Saved entries

##############################

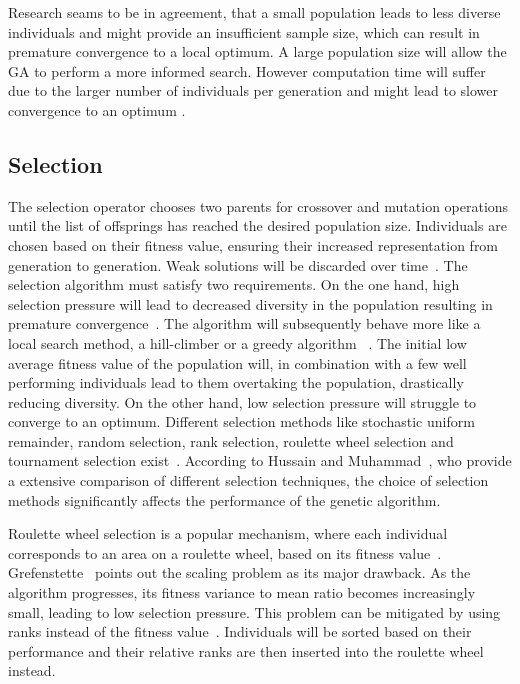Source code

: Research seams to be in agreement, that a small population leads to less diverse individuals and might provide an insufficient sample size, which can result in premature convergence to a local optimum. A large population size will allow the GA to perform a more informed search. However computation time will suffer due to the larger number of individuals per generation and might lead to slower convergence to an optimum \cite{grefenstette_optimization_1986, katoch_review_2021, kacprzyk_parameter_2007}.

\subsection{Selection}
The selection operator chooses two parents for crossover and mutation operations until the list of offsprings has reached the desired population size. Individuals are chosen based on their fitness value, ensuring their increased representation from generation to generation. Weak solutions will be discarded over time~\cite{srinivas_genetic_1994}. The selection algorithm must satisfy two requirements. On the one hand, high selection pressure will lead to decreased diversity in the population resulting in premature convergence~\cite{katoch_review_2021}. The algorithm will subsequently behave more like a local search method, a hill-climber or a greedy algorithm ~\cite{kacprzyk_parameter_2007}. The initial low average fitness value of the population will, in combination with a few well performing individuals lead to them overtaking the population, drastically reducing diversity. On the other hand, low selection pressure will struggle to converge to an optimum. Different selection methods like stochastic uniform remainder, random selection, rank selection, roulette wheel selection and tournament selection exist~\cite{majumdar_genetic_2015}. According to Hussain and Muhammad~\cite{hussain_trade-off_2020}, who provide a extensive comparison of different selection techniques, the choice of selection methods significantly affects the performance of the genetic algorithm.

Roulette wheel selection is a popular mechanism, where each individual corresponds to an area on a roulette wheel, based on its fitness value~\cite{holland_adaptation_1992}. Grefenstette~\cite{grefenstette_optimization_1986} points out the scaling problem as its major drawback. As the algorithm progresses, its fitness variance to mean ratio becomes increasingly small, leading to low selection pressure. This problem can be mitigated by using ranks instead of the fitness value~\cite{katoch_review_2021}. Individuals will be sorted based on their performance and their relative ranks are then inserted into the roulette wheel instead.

##############################

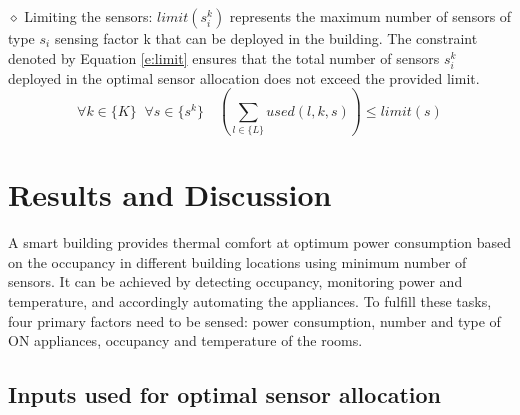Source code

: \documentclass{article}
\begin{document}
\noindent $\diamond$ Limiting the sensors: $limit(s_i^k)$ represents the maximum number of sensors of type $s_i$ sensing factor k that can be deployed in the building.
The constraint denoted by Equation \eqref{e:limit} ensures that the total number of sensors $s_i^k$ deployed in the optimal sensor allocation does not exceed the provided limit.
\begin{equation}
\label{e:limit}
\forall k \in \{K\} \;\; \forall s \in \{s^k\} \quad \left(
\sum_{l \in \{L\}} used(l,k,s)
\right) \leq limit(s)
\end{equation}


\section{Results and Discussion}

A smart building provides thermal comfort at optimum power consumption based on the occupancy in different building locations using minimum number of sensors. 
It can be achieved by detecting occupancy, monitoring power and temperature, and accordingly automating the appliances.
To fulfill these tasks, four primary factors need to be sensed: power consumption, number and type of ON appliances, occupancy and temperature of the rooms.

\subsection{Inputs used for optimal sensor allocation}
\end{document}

##############################

Tally up the lines in the records that contain the word "type" and give only the total.

2